A 21-year-old woman was arrested and booked last Thursday after she assaulted a man during an karaoke performance. Witnesses reported the man was attempting the Coldplay song "Yellow" when the woman lost control and attacked him.
Personally, I was surprised to find out that attacks on karaoke singers seem to be rare. I had expected to find other adjectives describing them, such as "continual," "savage," or maybe "award-winning."
Telling the singer he "suck[ed]," the woman first pushed him and then started throwing punches to get him to stop singing. "It took three or four of us to hold her down," said a bartender. When she was escorted outside, he said, the woman "went crazy," throwing punches at everyone in the group, including an off-duty police officer. The arrival of on-duty police only made things worse, as the woman head-butted an officer twice before she could be completely subdued.
For once in these kinds of stories, alcohol does not seem to have been a factor. The article stated that, according to the bartender's notes — one of the more accurate forms of reporting known to history — the woman had had only one drink prior to the rampage. (It was a shot of Jagermeister, but still.) An expert on karaoke-related violence (namely, me) believes that alcohol alone is unlikely to explain such an attack even if the bartender understated the woman's drinking. It is possible that the woman was actually infuriated simply by the singer's lack of skill, as witnesses suggested. But it seems more likely that it was the fortunately rare combination of karaoke, an untalented performer, and Coldplay that actually triggered violence.

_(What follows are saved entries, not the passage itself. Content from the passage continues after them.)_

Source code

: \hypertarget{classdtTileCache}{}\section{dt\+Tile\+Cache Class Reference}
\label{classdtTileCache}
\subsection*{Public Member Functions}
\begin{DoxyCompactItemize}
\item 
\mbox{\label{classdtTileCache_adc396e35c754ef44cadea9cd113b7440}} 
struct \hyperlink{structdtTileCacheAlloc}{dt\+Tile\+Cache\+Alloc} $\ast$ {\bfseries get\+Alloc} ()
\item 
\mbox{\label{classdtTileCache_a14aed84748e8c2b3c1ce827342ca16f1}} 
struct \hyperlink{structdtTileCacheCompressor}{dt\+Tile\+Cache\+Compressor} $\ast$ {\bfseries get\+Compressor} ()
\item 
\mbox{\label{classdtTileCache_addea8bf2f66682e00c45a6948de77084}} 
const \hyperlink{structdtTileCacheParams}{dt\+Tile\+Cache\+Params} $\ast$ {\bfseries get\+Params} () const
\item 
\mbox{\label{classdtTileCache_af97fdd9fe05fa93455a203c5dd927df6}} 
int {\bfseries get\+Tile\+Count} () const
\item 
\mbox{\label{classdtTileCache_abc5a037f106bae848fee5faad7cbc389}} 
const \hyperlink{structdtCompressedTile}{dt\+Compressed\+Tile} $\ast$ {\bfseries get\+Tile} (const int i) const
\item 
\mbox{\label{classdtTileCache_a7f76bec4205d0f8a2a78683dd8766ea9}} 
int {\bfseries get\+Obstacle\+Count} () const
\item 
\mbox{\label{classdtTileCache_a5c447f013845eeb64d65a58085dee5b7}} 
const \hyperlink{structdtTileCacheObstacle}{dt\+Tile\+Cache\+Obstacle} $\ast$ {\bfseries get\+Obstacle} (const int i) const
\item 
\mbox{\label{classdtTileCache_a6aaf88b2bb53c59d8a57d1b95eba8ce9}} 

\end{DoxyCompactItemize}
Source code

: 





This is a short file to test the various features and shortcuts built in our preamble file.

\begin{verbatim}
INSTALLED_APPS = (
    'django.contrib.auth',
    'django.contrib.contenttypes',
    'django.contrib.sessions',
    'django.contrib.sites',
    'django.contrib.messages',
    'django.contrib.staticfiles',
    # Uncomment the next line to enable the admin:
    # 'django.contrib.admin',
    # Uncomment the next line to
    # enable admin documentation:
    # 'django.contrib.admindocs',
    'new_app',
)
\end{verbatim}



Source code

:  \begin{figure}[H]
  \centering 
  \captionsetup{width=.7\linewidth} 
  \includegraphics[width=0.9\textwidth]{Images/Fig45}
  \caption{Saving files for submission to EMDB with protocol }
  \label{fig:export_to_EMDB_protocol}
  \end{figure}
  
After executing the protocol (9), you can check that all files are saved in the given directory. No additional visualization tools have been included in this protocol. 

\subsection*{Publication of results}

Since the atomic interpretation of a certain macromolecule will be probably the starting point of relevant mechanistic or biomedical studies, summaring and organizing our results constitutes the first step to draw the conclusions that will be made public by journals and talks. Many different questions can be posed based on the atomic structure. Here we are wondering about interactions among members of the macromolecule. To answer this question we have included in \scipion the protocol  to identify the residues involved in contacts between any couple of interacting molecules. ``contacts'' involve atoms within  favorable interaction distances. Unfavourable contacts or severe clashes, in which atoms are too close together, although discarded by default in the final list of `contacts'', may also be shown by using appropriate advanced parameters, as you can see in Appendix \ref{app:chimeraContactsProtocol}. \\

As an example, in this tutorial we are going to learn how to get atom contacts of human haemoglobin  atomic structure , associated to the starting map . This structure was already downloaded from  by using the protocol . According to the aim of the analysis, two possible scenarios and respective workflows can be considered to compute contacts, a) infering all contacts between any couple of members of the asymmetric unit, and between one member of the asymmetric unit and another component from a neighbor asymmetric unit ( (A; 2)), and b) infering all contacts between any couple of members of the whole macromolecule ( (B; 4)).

I would bet he didn't get any further than this:
Look at the stars,
Look how they shine for you,
And everything you do,
Yeah, they were all yellow.I came along,
I wrote a song for you,
And all the things you do,
And it was called "Yellow"
On second thought, he probably didn't get that far.
According to Wikipedia, which is at least as accurate as bartenders' notes, karaoke was created and popularized by Japanese singer Daisuke Inoue in the early 1970s. He also invented a karaoke machine of the kind that is now wildly popular, but failed to patent it. He did receive an Ig Nobel Prize in 2004 for the accomplishment (it was the Peace Prize, for helping people "learn to tolerate each other"). He is shown here accepting the award, showing a remarkably intact sense of humor for somebody who invented but failed to profit from what is now a ten-billion-dollar industry.
According to Coldplay's official fansite, singer Chris Martin admitted that his inspiration for the song "Yellow" came from the Yellow Pages.